Ospedale di Castelvetrano, nuovo capitolo. Il sindaco Enzo Alfano è stato ascoltato in videoconferenza dalla VI Commissione all’Ars (salute, servizi sociali e sanitari). Il primo cittadino ha ribadito, ancora una volta, il suo dissenso avverso la scelta aziendale dell’Asp Trapani di declassare l’ospedale “Vittorio Emanuele II” di Castelvetrano. «A nostro parere – ha detto il sindaco – sono stati lesi quelli che sono i criteri che la nostra Carta Costituzionale ci impone, ossia quelli di buon andamento e imparzialità della Pubblica Amministrazione. Avevamo un ospedale che funzionava benissimo e si è deciso di ristrutturare quello di Mazara, dove non c’è un parecheggio e nemmeno l’elisoccorso».

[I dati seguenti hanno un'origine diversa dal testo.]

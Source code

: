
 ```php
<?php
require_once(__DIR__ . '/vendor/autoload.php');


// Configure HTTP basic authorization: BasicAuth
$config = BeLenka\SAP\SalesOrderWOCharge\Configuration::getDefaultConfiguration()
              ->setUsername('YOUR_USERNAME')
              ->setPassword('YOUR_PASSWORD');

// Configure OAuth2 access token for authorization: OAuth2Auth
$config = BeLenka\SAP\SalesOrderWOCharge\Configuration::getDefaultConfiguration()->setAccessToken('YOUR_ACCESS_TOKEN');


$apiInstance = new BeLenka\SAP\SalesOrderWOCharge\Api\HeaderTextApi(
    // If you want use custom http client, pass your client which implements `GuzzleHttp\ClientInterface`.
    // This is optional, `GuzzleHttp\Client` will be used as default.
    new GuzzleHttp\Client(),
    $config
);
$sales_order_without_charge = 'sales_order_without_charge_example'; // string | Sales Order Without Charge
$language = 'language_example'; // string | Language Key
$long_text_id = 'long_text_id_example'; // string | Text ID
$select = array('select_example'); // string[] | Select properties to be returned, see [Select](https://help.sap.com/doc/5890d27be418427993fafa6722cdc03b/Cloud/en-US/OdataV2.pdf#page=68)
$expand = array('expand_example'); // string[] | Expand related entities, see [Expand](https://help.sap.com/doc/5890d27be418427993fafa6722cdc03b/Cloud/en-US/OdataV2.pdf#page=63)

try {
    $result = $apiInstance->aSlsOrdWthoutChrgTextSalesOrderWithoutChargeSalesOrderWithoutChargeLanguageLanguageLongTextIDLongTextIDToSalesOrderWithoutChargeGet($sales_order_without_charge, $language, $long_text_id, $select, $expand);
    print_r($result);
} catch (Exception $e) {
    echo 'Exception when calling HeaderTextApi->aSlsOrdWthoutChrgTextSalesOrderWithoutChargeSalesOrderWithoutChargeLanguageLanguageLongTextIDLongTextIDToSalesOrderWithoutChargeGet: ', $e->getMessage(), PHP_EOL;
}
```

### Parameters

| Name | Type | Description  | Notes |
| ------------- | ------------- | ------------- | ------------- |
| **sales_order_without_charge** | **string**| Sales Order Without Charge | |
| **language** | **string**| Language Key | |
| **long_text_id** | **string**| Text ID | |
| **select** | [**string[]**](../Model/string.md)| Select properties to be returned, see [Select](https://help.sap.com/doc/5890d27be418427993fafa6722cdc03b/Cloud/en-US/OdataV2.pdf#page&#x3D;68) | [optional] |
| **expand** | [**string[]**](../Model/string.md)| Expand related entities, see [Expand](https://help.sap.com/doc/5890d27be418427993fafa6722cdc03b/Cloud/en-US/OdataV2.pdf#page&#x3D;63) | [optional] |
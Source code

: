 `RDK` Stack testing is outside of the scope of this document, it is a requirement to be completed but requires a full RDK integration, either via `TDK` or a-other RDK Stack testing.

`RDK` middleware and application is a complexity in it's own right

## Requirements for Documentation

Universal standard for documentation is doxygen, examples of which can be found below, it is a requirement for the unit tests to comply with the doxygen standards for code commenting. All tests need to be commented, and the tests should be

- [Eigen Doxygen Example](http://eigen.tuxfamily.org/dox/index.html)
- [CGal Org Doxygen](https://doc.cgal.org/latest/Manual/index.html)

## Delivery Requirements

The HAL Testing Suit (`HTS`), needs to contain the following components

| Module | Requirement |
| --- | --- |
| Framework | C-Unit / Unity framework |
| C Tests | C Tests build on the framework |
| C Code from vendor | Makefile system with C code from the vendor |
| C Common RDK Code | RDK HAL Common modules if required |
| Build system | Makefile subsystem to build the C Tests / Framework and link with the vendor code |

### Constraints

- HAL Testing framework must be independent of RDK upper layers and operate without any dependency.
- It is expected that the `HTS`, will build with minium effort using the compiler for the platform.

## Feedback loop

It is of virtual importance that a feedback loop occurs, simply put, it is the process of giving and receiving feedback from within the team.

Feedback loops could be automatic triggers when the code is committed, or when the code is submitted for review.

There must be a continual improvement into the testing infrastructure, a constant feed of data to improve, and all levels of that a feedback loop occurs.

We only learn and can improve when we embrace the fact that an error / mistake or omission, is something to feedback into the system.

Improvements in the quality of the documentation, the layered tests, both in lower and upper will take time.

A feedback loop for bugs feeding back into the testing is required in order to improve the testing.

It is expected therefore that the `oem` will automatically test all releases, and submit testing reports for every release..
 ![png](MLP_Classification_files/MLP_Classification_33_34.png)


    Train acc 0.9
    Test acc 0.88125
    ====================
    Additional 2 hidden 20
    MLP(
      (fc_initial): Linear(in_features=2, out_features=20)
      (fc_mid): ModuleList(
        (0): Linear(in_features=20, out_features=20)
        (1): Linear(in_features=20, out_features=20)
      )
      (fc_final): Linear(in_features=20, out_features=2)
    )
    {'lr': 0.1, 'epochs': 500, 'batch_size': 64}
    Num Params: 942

Alfano ha ribadito ciò che da anni il Comitato “Orgoglio castelvetranese” asserisce e, cioè che l’ospedale di Castelvetrano serve un bacino di 100.000 cittadini del Distretto sanitario D54 ma anche moltissimi che provengono dalla provincia di Agrigento. E poi, durnate l’estate, i numeri aumentano per via delle frazioni estive che si popolano.

«E, invece, l’atto aziendale pone 3 ospedali di primo livello a 20 km l’uno dall’altro», ha detto ancora Alfano. Per il primo cittadino ci sono tutte le condizioni affinché si possa ottenere una deroga al Decreto Balduzzi, salvando l’attuale assetto dell’ospedale.